**Required action:**
Take from the data every line in which the word "Receiving" is found.
** Opening Data excerpts block **
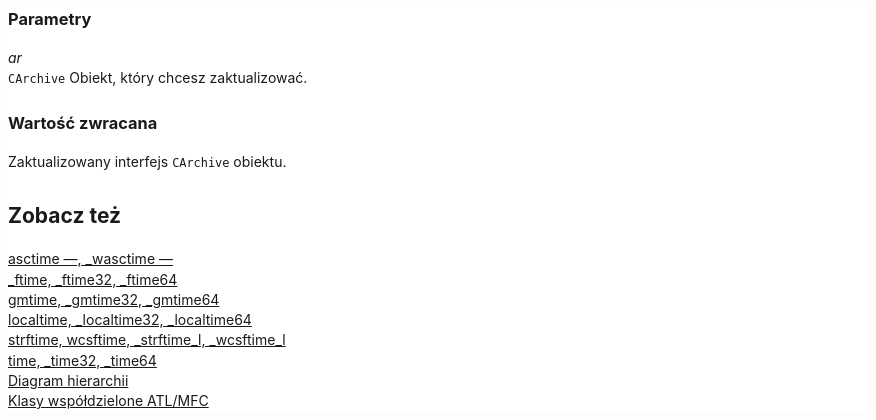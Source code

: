 ### <a name="parameters"></a>Parametry

*ar*  
`CArchive` Obiekt, który chcesz zaktualizować.

### <a name="return-value"></a>Wartość zwracana

Zaktualizowany interfejs `CArchive` obiektu.

## <a name="see-also"></a>Zobacz też

[asctime —, _wasctime —](../../c-runtime-library/reference/asctime-wasctime.md)   
[_ftime, _ftime32, _ftime64](../../c-runtime-library/reference/ftime-ftime32-ftime64.md)   
[gmtime, _gmtime32, _gmtime64](../../c-runtime-library/reference/gmtime-gmtime32-gmtime64.md)   
[localtime, _localtime32, _localtime64](../../c-runtime-library/reference/localtime-localtime32-localtime64.md)   
[strftime, wcsftime, _strftime_l, _wcsftime_l](../../c-runtime-library/reference/strftime-wcsftime-strftime-l-wcsftime-l.md)   
[time, _time32, _time64](../../c-runtime-library/reference/time-time32-time64.md)   
[Diagram hierarchii](../../mfc/hierarchy-chart.md)   
[Klasy współdzielone ATL/MFC](../../atl-mfc-shared/atl-mfc-shared-classes.md)

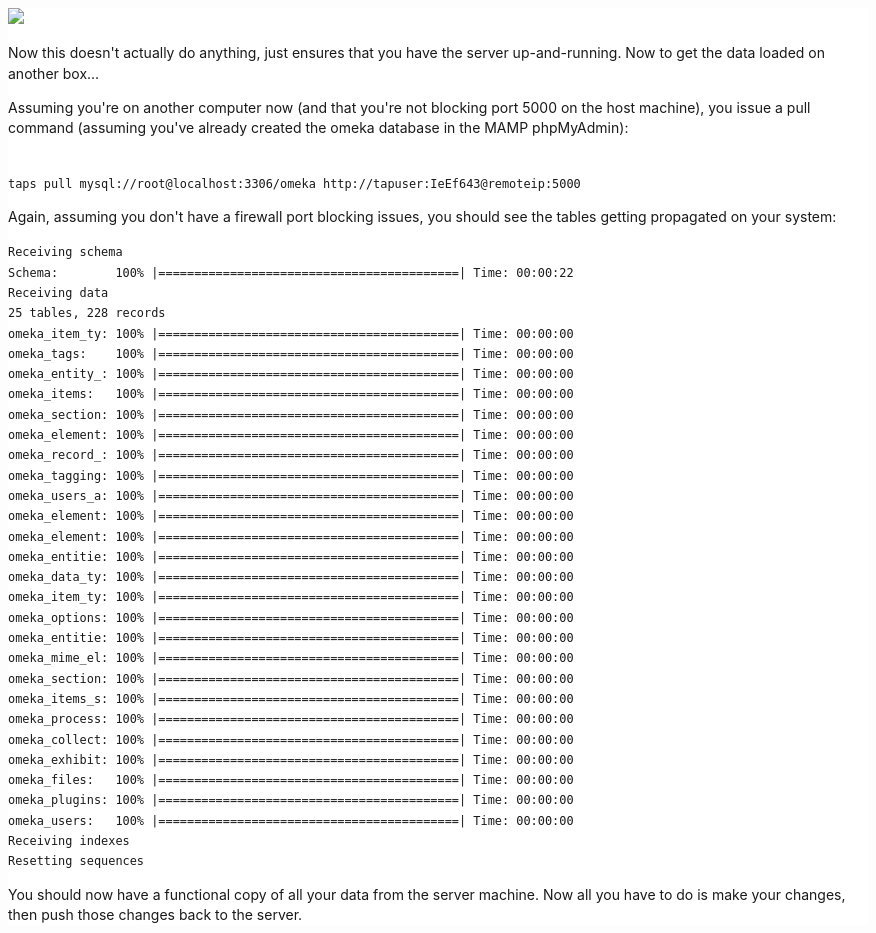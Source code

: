 [![](http://static.scholarslab.org/wp-content/uploads/2010/09/taps_server-300x149.jpg)](https://scholarslab.org/slab-code/synchronizing-development-databases/attachment/taps_server/)

Now this doesn't actually do anything, just ensures that you have the server up-and-running. Now to get the data loaded on another box...

Assuming you're on another computer now (and that you're not blocking port 5000 on the host machine), you issue a pull command (assuming you've already created the omeka database in the MAMP phpMyAdmin):

```

taps pull mysql://root@localhost:3306/omeka http://tapuser:IeEf643@remoteip:5000

```

Again, assuming you don't have a firewall port blocking issues, you should see the tables getting propagated on your system:

```
Receiving schema
Schema:        100% |==========================================| Time: 00:00:22
Receiving data
25 tables, 228 records
omeka_item_ty: 100% |==========================================| Time: 00:00:00
omeka_tags:    100% |==========================================| Time: 00:00:00
omeka_entity_: 100% |==========================================| Time: 00:00:00
omeka_items:   100% |==========================================| Time: 00:00:00
omeka_section: 100% |==========================================| Time: 00:00:00
omeka_element: 100% |==========================================| Time: 00:00:00
omeka_record_: 100% |==========================================| Time: 00:00:00
omeka_tagging: 100% |==========================================| Time: 00:00:00
omeka_users_a: 100% |==========================================| Time: 00:00:00
omeka_element: 100% |==========================================| Time: 00:00:00
omeka_element: 100% |==========================================| Time: 00:00:00
omeka_entitie: 100% |==========================================| Time: 00:00:00
omeka_data_ty: 100% |==========================================| Time: 00:00:00
omeka_item_ty: 100% |==========================================| Time: 00:00:00
omeka_options: 100% |==========================================| Time: 00:00:00
omeka_entitie: 100% |==========================================| Time: 00:00:00
omeka_mime_el: 100% |==========================================| Time: 00:00:00
omeka_section: 100% |==========================================| Time: 00:00:00
omeka_items_s: 100% |==========================================| Time: 00:00:00
omeka_process: 100% |==========================================| Time: 00:00:00
omeka_collect: 100% |==========================================| Time: 00:00:00
omeka_exhibit: 100% |==========================================| Time: 00:00:00
omeka_files:   100% |==========================================| Time: 00:00:00
omeka_plugins: 100% |==========================================| Time: 00:00:00
omeka_users:   100% |==========================================| Time: 00:00:00
Receiving indexes
Resetting sequences

```

You should now have a functional copy of all your data from the server machine. Now all you have to do is make your changes, then push those changes back to the server.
** Closing Data excerpts block **
**Solution for this exercise:**
Receiving schema
Receiving data
Receiving indexes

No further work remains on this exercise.